Segment Start: RECORDS FOR THE EXERCISE

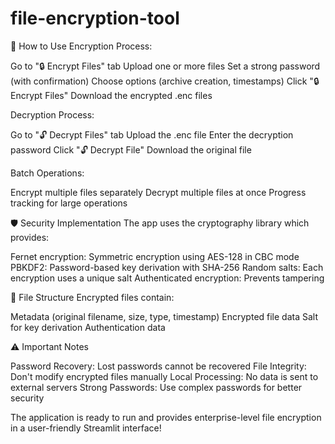 # file-encryption-tool

🔧 How to Use
Encryption Process:

Go to "🔒 Encrypt Files" tab
Upload one or more files
Set a strong password (with confirmation)
Choose options (archive creation, timestamps)
Click "🔒 Encrypt Files"
Download the encrypted .enc files

Decryption Process:

Go to "🔓 Decrypt Files" tab
Upload the .enc file
Enter the decryption password
Click "🔓 Decrypt File"
Download the original file

Batch Operations:

Encrypt multiple files separately
Decrypt multiple files at once
Progress tracking for large operations

🛡️ Security Implementation
The app uses the cryptography library which provides:

Fernet encryption: Symmetric encryption using AES-128 in CBC mode
PBKDF2: Password-based key derivation with SHA-256
Random salts: Each encryption uses a unique salt
Authenticated encryption: Prevents tampering

🔄 File Structure
Encrypted files contain:

Metadata (original filename, size, type, timestamp)
Encrypted file data
Salt for key derivation
Authentication data

⚠️ Important Notes

Password Recovery: Lost passwords cannot be recovered
File Integrity: Don't modify encrypted files manually
Local Processing: No data is sent to external servers
Strong Passwords: Use complex passwords for better security

The application is ready to run and provides enterprise-level file encryption in a user-friendly Streamlit interface!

Segment End: RECORDS FOR THE EXERCISE

TASK TO CARRY OUT:
Some lines of the data above may hold the word "derivation"; report how many do, and nothing else.

ANSWER SPACE:
2